— Problem description —
After reading the lines below, count those that contain "müssen" and give the count alone.

[[ Records supplied, beginning ]]

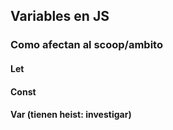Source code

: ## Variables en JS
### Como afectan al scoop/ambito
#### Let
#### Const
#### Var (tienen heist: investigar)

[[ Records supplied, end ]]
[[ Records supplied, beginning ]]

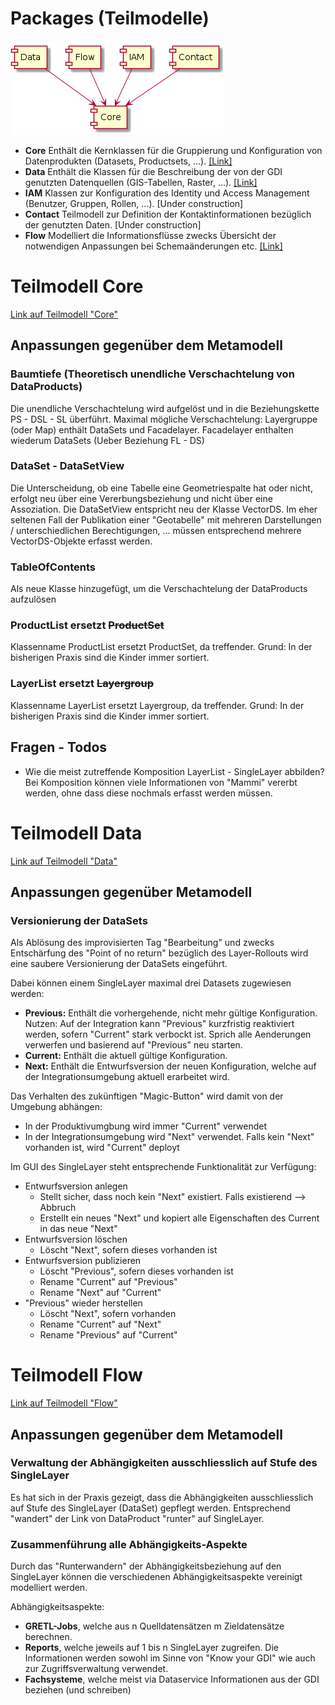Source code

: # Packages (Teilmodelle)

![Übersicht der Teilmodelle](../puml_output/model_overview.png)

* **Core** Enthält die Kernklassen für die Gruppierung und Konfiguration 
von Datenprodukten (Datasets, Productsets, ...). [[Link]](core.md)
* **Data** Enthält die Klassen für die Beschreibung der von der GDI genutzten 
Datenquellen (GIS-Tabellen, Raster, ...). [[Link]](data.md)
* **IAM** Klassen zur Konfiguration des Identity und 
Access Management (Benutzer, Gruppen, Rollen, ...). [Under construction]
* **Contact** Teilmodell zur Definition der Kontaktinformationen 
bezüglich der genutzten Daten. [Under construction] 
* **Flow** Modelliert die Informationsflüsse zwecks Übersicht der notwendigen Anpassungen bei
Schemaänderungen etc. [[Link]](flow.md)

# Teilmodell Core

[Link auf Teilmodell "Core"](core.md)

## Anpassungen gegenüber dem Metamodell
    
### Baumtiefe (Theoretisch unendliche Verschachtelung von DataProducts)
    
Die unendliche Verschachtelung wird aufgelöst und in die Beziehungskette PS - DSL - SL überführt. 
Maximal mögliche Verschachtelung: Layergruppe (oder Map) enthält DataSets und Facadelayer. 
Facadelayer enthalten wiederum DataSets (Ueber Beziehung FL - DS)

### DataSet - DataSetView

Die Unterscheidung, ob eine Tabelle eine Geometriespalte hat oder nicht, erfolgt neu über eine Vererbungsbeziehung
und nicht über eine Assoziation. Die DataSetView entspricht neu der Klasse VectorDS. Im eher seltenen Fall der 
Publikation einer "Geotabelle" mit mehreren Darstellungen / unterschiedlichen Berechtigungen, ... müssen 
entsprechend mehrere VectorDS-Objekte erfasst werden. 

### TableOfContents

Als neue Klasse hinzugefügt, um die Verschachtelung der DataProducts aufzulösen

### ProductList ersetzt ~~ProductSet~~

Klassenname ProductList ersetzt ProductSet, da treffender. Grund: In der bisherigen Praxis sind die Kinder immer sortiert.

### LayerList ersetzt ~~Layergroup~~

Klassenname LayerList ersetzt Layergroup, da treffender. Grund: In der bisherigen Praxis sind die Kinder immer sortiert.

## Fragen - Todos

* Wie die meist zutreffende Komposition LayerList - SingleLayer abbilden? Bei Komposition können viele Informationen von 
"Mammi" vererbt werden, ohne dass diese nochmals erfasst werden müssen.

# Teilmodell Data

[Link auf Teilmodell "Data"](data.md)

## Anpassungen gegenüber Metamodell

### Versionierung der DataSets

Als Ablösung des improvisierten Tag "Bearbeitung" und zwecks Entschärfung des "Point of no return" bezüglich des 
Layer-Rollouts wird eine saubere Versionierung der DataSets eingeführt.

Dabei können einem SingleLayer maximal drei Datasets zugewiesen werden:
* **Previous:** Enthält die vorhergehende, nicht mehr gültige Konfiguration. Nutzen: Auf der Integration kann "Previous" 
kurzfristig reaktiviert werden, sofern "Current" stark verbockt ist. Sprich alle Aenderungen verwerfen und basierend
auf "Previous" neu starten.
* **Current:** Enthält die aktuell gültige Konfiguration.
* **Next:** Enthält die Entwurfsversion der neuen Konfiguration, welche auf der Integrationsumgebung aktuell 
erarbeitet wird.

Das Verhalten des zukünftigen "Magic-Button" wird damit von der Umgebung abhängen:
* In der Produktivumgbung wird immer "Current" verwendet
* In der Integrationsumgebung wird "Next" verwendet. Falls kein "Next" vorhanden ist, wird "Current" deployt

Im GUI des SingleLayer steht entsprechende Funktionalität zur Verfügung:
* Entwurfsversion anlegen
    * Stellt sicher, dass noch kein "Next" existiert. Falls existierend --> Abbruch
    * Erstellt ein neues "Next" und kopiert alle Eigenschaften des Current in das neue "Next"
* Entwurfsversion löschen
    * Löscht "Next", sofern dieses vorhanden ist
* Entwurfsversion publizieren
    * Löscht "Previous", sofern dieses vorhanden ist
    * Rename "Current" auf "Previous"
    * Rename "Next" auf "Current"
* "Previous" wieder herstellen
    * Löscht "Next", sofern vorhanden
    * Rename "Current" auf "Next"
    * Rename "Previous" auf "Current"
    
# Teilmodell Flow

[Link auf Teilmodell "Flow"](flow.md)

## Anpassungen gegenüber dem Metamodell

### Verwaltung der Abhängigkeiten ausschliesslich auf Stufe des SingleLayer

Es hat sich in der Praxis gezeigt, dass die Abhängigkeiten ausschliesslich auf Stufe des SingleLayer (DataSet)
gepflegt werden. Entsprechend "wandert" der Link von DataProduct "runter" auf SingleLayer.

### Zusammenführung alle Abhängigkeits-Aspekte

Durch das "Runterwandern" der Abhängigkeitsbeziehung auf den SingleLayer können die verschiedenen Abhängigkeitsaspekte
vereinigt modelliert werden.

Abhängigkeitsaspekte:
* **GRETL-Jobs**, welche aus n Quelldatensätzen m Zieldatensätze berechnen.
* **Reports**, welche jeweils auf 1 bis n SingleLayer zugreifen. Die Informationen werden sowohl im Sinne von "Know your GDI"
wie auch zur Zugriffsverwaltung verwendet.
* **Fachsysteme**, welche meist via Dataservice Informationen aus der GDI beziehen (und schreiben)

[[ Records supplied, end ]]

— Finished exercise —
2